**ABOUT THIS TASK:** Line by line, repeat the material below exactly and leave the images out.

**INPUT DATA:**
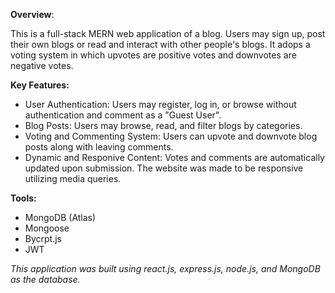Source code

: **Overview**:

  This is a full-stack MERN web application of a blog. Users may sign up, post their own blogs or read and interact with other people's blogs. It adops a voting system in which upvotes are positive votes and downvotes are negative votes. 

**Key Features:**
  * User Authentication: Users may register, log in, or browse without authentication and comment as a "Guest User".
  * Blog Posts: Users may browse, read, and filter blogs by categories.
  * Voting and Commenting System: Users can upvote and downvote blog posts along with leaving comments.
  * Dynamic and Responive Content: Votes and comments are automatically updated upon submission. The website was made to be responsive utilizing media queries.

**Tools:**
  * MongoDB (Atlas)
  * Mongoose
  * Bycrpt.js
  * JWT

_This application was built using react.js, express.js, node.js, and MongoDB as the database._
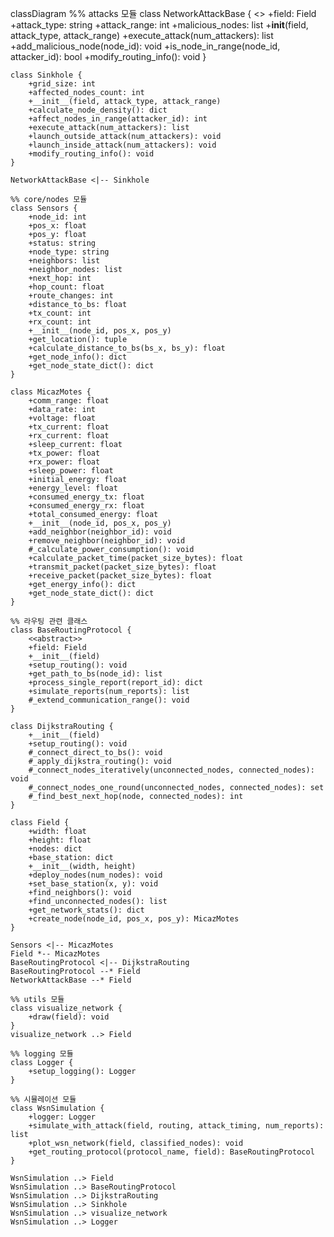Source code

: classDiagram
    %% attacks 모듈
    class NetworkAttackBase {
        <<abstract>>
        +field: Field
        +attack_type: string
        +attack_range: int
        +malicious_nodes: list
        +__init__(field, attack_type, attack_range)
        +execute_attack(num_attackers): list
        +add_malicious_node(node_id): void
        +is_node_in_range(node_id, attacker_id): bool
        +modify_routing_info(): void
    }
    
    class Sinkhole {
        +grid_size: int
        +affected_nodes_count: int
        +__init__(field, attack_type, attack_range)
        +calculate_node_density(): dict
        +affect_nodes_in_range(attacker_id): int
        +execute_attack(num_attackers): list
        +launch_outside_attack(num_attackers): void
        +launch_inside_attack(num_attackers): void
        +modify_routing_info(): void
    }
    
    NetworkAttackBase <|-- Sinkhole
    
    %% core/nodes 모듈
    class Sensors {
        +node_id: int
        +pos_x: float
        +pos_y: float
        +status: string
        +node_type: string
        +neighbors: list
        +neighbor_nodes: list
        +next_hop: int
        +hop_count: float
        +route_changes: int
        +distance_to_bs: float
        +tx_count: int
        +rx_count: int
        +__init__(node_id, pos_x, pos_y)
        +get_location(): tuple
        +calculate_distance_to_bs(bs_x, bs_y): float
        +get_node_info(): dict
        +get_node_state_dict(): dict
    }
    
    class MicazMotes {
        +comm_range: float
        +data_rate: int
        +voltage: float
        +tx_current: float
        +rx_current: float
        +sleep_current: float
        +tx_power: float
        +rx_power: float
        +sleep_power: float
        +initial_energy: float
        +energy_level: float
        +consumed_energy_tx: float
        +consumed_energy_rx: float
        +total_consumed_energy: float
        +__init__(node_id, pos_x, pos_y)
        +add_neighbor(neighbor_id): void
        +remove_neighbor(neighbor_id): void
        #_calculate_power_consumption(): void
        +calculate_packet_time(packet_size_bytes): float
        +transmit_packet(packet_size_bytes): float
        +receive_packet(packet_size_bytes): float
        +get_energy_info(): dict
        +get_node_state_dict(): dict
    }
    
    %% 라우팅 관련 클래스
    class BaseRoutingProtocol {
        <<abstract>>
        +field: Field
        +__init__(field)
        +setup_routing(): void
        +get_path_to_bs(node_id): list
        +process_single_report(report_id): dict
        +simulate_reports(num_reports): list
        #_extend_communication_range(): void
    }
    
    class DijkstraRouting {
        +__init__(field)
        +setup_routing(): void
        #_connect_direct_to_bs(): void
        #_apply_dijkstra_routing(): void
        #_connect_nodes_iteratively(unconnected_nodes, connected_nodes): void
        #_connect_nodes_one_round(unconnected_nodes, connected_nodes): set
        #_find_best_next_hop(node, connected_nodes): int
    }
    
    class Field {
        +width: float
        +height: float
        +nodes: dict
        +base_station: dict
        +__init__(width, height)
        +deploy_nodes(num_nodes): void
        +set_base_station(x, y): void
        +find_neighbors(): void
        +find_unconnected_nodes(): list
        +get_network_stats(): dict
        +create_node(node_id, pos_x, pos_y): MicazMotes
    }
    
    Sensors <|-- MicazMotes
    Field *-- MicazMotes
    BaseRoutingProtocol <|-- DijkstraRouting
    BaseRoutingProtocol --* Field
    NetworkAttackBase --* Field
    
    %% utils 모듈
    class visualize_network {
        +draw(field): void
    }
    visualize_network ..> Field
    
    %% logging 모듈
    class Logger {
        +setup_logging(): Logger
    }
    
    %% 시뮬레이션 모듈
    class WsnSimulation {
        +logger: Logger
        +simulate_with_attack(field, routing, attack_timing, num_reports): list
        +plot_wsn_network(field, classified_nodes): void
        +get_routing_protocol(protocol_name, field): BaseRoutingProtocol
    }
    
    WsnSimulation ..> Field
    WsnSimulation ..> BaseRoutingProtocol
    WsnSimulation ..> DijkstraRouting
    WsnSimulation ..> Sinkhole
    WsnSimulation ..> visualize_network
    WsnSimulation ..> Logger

**ANSWER SECTION:**
Source code

: **Overview**:

  This is a full-stack MERN web application of a blog. Users may sign up, post their own blogs or read and interact with other people's blogs. It adops a voting system in which upvotes are positive votes and downvotes are negative votes. 

**Key Features:**
  * User Authentication: Users may register, log in, or browse without authentication and comment as a "Guest User".
  * Blog Posts: Users may browse, read, and filter blogs by categories.
  * Voting and Commenting System: Users can upvote and downvote blog posts along with leaving comments.
  * Dynamic and Responive Content: Votes and comments are automatically updated upon submission. The website was made to be responsive utilizing media queries.

**Tools:**
  * MongoDB (Atlas)
  * Mongoose
  * Bycrpt.js
  * JWT

_This application was built using react.js, express.js, node.js, and MongoDB as the database._
Source code

: classDiagram
    %% attacks 모듈
    class NetworkAttackBase {
        <<abstract>>
        +field: Field
        +attack_type: string
        +attack_range: int
        +malicious_nodes: list
        +__init__(field, attack_type, attack_range)
        +execute_attack(num_attackers): list
        +add_malicious_node(node_id): void
        +is_node_in_range(node_id, attacker_id): bool
        +modify_routing_info(): void
    }
    
    class Sinkhole {
        +grid_size: int
        +affected_nodes_count: int
        +__init__(field, attack_type, attack_range)
        +calculate_node_density(): dict
        +affect_nodes_in_range(attacker_id): int
        +execute_attack(num_attackers): list
        +launch_outside_attack(num_attackers): void
        +launch_inside_attack(num_attackers): void
        +modify_routing_info(): void
    }
    
    NetworkAttackBase <|-- Sinkhole
    
    %% core/nodes 모듈
    class Sensors {
        +node_id: int
        +pos_x: float
        +pos_y: float
        +status: string
        +node_type: string
        +neighbors: list
        +neighbor_nodes: list
        +next_hop: int
        +hop_count: float
        +route_changes: int
        +distance_to_bs: float
        +tx_count: int
        +rx_count: int
        +__init__(node_id, pos_x, pos_y)
        +get_location(): tuple
        +calculate_distance_to_bs(bs_x, bs_y): float
        +get_node_info(): dict
        +get_node_state_dict(): dict
    }
    
    class MicazMotes {
        +comm_range: float
        +data_rate: int
        +voltage: float
        +tx_current: float
        +rx_current: float
        +sleep_current: float
        +tx_power: float
        +rx_power: float
        +sleep_power: float
        +initial_energy: float
        +energy_level: float
        +consumed_energy_tx: float
        +consumed_energy_rx: float
        +total_consumed_energy: float
        +__init__(node_id, pos_x, pos_y)
        +add_neighbor(neighbor_id): void
        +remove_neighbor(neighbor_id): void
        #_calculate_power_consumption(): void
        +calculate_packet_time(packet_size_bytes): float
        +transmit_packet(packet_size_bytes): float
        +receive_packet(packet_size_bytes): float
        +get_energy_info(): dict
        +get_node_state_dict(): dict
    }
    
    %% 라우팅 관련 클래스
    class BaseRoutingProtocol {
        <<abstract>>
        +field: Field
        +__init__(field)
        +setup_routing(): void
        +get_path_to_bs(node_id): list
        +process_single_report(report_id): dict
        +simulate_reports(num_reports): list
        #_extend_communication_range(): void
    }
    
    class DijkstraRouting {
        +__init__(field)
        +setup_routing(): void
        #_connect_direct_to_bs(): void
        #_apply_dijkstra_routing(): void
        #_connect_nodes_iteratively(unconnected_nodes, connected_nodes): void
        #_connect_nodes_one_round(unconnected_nodes, connected_nodes): set
        #_find_best_next_hop(node, connected_nodes): int
    }
    
    class Field {
        +width: float
        +height: float
        +nodes: dict
        +base_station: dict
        +__init__(width, height)
        +deploy_nodes(num_nodes): void
        +set_base_station(x, y): void
        +find_neighbors(): void
        +find_unconnected_nodes(): list
        +get_network_stats(): dict
        +create_node(node_id, pos_x, pos_y): MicazMotes
    }
    
    Sensors <|-- MicazMotes
    Field *-- MicazMotes
    BaseRoutingProtocol <|-- DijkstraRouting
    BaseRoutingProtocol --* Field
    NetworkAttackBase --* Field
    
    %% utils 모듈
    class visualize_network {
        +draw(field): void
    }
    visualize_network ..> Field
    
    %% logging 모듈
    class Logger {
        +setup_logging(): Logger
    }
    
    %% 시뮬레이션 모듈
    class WsnSimulation {
        +logger: Logger
        +simulate_with_attack(field, routing, attack_timing, num_reports): list
        +plot_wsn_network(field, classified_nodes): void
        +get_routing_protocol(protocol_name, field): BaseRoutingProtocol
    }
    
    WsnSimulation ..> Field
    WsnSimulation ..> BaseRoutingProtocol
    WsnSimulation ..> DijkstraRouting
    WsnSimulation ..> Sinkhole
    WsnSimulation ..> visualize_network
    WsnSimulation ..> Logger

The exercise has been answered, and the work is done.